▸ WORK ITEM: Extract the listing below in full, unchanged.

§ §

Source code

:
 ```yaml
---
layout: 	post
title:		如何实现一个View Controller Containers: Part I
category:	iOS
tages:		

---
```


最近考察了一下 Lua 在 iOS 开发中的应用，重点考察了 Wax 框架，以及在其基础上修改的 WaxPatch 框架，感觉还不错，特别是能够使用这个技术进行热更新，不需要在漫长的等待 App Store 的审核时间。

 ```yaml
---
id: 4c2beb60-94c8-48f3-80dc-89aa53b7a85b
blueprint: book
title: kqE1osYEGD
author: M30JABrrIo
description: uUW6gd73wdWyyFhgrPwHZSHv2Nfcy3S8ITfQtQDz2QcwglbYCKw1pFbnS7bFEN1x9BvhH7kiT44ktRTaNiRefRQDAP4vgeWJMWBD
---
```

§ §

▸ ANSWER FOR THIS EXERCISE:
Source code

:
 ```yaml
---
layout: 	post
title:		如何实现一个View Controller Containers: Part I
category:	iOS
tages:		

---
```


最近考察了一下 Lua 在 iOS 开发中的应用，重点考察了 Wax 框架，以及在其基础上修改的 WaxPatch 框架，感觉还不错，特别是能够使用这个技术进行热更新，不需要在漫长的等待 App Store 的审核时间。

 ```yaml
---
id: 4c2beb60-94c8-48f3-80dc-89aa53b7a85b
blueprint: book
title: kqE1osYEGD
author: M30JABrrIo
description: uUW6gd73wdWyyFhgrPwHZSHv2Nfcy3S8ITfQtQDz2QcwglbYCKw1pFbnS7bFEN1x9BvhH7kiT44ktRTaNiRefRQDAP4vgeWJMWBD
---
```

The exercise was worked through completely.